Algorithm: Defines the algorithm.
options: A word of flags defining options.
key: Raw key material, length keyLength bytes.

keyLength: Length of key material. Must be appropriate for

the selected operation and algorithm. Some algorithms provide for varying key lengths.

iv: Initialization vector, optional. Used by block ciphers when Cipher Block Chaining (CBC) mode is enabled. If present, must be the same length as the selected algorithm's block size. If CBC mode is selected (by the absence of the kCCOptionECBMode bit in the options flags) and no IV is present, a NULL (all zeroes) IV will be used. This parameter is ignored if ECB mode is used or if a stream cipher algorithm is selected.

Possible error is lasterror are kCCParamError and kCCMemoryFailure.

See also:

• Constructor(operation as Integer, Algorithm as Integer, options as Integer, key as String, iv as Ptr = nil)

CCCryptorMBS.Constructor(operation as Integer, Algorithm as Integer, options as Integer, key as String, iv as Ptr = nil)

// key length must be 16 bytes for AES128
dim key as string = "1234567890123456"

dim h as new CCCryptorMBS(CCCryptorMBS.kCCEncrypt, CCCryptorMBS.kCCAlgorithmAES128, 0, key)

if h.Lasterror<>0 then
  MsgBox "error: "+str(h.Lasterror)
else
  MsgBox "OK"
end if

operation: Defines the basic operation: kCCEncrypt or kCCDecrypt.
Algorithm: Defines the algorithm.
options: A word of flags defining options.
key: Raw key material, length keyLength bytes.

keyLength: Length of key material. Must be appropriate for

the selected operation and algorithm. Some algorithms provide for varying key lengths.

iv: Initialization vector, optional. Used by block ciphers when Cipher Block Chaining (CBC) mode is enabled. If present, must be the same length as the selected algorithm's block size. If CBC mode is selected (by the absence of the kCCOptionECBMode bit in the options flags) and no IV is present, a NULL (all zeroes) IV will be used. This parameter is ignored if ECB mode is used or if a stream cipher algorithm is selected.

Possible error is lasterror are kCCParamError and kCCMemoryFailure.

See also:

• Constructor(operation as Integer, Algorithm as Integer, options as Integer, key as Ptr, keyLength as UInt64, iv as Ptr = nil)

CCCryptorMBS.Final(DataOut as Ptr, dataOutAvailable as UInt64, byref dataOutMoved as UInt64)

dataOut: Result is written here.
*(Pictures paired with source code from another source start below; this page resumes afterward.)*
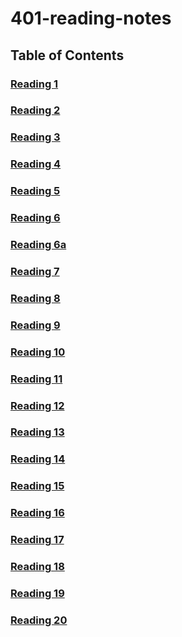 # 401-reading-notes

## Table of Contents

### [Reading 1](https://racarter1215.github.io/reading-notes-401/reading-01)
### [Reading 2](https://racarter1215.github.io/reading-notes-401/reading-02)
### [Reading 3](https://racarter1215.github.io/reading-notes-401/reading-03)
### [Reading 4](https://racarter1215.github.io/reading-notes-401/reading-04)
### [Reading 5](https://racarter1215.github.io/reading-notes-401/reading-05)
### [Reading 6](https://racarter1215.github.io/reading-notes-401/reading-06)
### [Reading 6a](https://racarter1215.github.io/reading-notes-401/reading-06a)
### [Reading 7](https://racarter1215.github.io/reading-notes-401/reading-07)
### [Reading 8](https://racarter1215.github.io/reading-notes-401/reading-08)
### [Reading 9](https://racarter1215.github.io/reading-notes-401/reading-09)
### [Reading 10](https://racarter1215.github.io/reading-notes-401/reading-10)
### [Reading 11](https://racarter1215.github.io/reading-notes-401/reading-11)
### [Reading 12](https://racarter1215.github.io/reading-notes-401/reading-12)
### [Reading 13](https://racarter1215.github.io/reading-notes-401/reading-13)
### [Reading 14](https://racarter1215.github.io/reading-notes-401/reading-14)
### [Reading 15](https://racarter1215.github.io/reading-notes-401/reading-15)
### [Reading 16](https://racarter1215.github.io/reading-notes-401/reading-16)
### [Reading 17](https://racarter1215.github.io/reading-notes-401/reading-17)
### [Reading 18](https://racarter1215.github.io/reading-notes-401/reading-18)
### [Reading 19](https://racarter1215.github.io/reading-notes-401/reading-19)
### [Reading 20](https://racarter1215.github.io/reading-notes-401/reading-20)
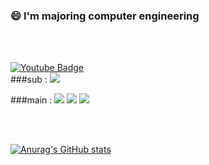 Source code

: ### 😄 I'm majoring computer engineering 
</br>
</br>

[![Youtube Badge](https://img.shields.io/badge/Youtube-ff0000?style=flat-square&logo=youtube&link=https://www.youtube.com/c/kyleschool)](https://www.youtube.com/c/kyleschool)
</br>
###sub : <a href="https://github.com/chopinballadeno4" target="_blank"><img src="https://img.shields.io/badge/C-FF4F64?style=flat-square&logo=C&logoColor=white"/></a>

###main :
<a href="https://github.com/chopinballadeno4" target="_blank"><img src="https://img.shields.io/badge/Java-FF3E00?style=flat-square&logo=Java&logoColor=white"/></a>
<a href="https://github.com/chopinballadeno4" target="_blank"><img src="https://img.shields.io/badge/Python-43B02A?style=flat-square&logo=Python&logoColor=white"/></a> 
<a href="https://github.com/chopinballadeno4" target="_blank"><img src="https://img.shields.io/badge/C++-00599C?style=flat-square&logo=c%2B%2B&logoColor=white"/></a> 


</br>
</br>


[![Anurag's GitHub stats](https://github-readme-stats.vercel.app/api?username=chopinballadeno4)](https://github.com/anuraghazra/github-readme-stats)


<!--
**chopinballadeno4/chopinballadeno4** is a ✨ _special_ ✨ repository because its `README.md` (this file) appears on your GitHub profile.

Here are some ideas to get you started:

- 🔭 I’m currently working on ...
- 🌱 I’m currently learning ...
- 👯 I’m looking to collaborate on ...
- 🤔 I’m looking for help with ...
- 💬 Ask me about ...
- 📫 How to reach me: ...
- 😄 Pronouns: ...
- ⚡ Fun fact: ...
-->
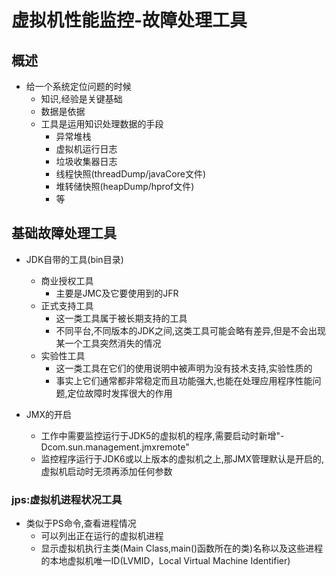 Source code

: # 虚拟机性能监控-故障处理工具

## 概述

- 给一个系统定位问题的时候
    - 知识,经验是关键基础
    - 数据是依据
    - 工具是运用知识处理数据的手段
        - 异常堆栈
        - 虚拟机运行日志
        - 垃圾收集器日志
        - 线程快照(threadDump/javaCore文件)
        - 堆转储快照(heapDump/hprof文件)
        - 等

## 基础故障处理工具

- JDK自带的工具(bin目录)
    - 商业授权工具
        - 主要是JMC及它要使用到的JFR
    - 正式支持工具
        - 这一类工具属于被长期支持的工具
        - 不同平台,不同版本的JDK之间,这类工具可能会略有差异,但是不会出现某一个工具突然消失的情况
    - 实验性工具
        - 这一类工具在它们的使用说明中被声明为没有技术支持,实验性质的
        - 事实上它们通常都非常稳定而且功能强大,也能在处理应用程序性能问题,定位故障时发挥很大的作用

- JMX的开启
    - 工作中需要监控运行于JDK5的虚拟机的程序,需要启动时新增"-Dcom.sun.management.jmxremote"
    - 监控程序运行于JDK6或以上版本的虚拟机之上,那JMX管理默认是开启的,虚拟机启动时无须再添加任何参数

### jps:虚拟机进程状况工具

- 类似于PS命令,查看进程情况
    - 可以列出正在运行的虚拟机进程
    - 显示虚拟机执行主类(Main Class,main()函数所在的类)名称以及这些进程的本地虚拟机唯一ID(LVMID，Local Virtual Machine Identifier)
Allocated by caller. Pass a memoryblock of right size.
dataOutAvailable: The size of the dataOut buffer in bytes.
dataOutMoved: On successful return, the number of bytes written to dataOut.

Lasterror is set to:
kCCBufferTooSmall indicates insufficent space in the dataOut buffer. The caller can use GetOutputLength() to determine the required output buffer size in this case. The operation can be retried; no state is lost when this is returned.

kCCAlignmentError When decrypting, or when encrypting with a block cipher with padding disabled, kCCAlignmentError will be returned if the total number of bytes provided to Update() is not an integral multiple of

the current algorithm's block size.

kCCDecodeError Indicates garbled ciphertext or the wrong key during decryption. This can only be returned while decrypting with padding enabled.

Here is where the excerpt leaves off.